> _Task item_:
Could you return only the lines that run from the line with "Jake ist im" through the final line of the data, exactly as they stand?

☆ ☆ ☆

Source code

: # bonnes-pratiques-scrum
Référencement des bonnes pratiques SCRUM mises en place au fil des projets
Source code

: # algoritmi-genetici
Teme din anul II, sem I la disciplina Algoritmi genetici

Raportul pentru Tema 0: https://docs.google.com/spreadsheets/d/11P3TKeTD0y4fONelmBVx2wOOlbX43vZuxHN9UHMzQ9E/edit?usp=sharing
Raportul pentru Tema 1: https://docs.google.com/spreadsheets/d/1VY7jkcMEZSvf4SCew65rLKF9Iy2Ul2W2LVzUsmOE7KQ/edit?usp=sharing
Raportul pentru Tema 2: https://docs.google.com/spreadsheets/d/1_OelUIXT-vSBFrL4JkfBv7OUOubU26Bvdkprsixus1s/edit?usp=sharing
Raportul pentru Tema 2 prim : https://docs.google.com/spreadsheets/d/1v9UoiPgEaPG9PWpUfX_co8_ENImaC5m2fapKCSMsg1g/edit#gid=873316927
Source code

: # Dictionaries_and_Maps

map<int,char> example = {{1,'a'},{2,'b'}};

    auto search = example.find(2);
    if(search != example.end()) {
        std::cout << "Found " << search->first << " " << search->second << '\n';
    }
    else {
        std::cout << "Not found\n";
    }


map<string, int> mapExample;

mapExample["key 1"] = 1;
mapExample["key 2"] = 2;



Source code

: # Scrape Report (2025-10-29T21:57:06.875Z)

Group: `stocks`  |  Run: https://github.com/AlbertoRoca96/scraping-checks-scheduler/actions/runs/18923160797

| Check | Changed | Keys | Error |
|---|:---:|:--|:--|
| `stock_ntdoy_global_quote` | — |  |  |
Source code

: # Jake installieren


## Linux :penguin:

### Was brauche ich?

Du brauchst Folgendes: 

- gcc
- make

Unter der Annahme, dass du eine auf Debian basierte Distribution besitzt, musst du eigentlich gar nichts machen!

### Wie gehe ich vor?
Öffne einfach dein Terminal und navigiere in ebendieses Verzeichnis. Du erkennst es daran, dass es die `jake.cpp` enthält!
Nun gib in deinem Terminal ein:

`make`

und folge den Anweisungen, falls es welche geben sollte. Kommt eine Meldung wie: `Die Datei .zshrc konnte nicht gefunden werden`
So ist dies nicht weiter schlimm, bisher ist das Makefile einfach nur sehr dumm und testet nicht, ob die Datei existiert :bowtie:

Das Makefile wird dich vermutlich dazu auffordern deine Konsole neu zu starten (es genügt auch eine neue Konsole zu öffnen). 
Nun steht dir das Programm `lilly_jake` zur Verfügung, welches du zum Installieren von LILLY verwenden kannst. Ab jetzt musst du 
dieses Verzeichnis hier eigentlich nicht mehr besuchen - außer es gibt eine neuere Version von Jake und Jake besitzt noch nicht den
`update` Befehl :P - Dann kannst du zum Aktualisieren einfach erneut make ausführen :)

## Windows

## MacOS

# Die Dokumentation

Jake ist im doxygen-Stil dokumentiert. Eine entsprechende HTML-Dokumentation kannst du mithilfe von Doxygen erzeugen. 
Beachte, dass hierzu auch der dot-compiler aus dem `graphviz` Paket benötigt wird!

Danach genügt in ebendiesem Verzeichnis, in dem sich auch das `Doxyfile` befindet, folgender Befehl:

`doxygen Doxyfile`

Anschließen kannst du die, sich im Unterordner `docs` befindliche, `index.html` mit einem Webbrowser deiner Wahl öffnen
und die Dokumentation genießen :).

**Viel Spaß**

☆ ☆ ☆

> _Written reply_:
Jake ist im doxygen-Stil dokumentiert. Eine entsprechende HTML-Dokumentation kannst du mithilfe von Doxygen erzeugen. 
Beachte, dass hierzu auch der dot-compiler aus dem `graphviz` Paket benötigt wird!

Danach genügt in ebendiesem Verzeichnis, in dem sich auch das `Doxyfile` befindet, folgender Befehl:

`doxygen Doxyfile`

Anschließen kannst du die, sich im Unterordner `docs` befindliche, `index.html` mit einem Webbrowser deiner Wahl öffnen
und die Dokumentation genießen :).

**Viel Spaß**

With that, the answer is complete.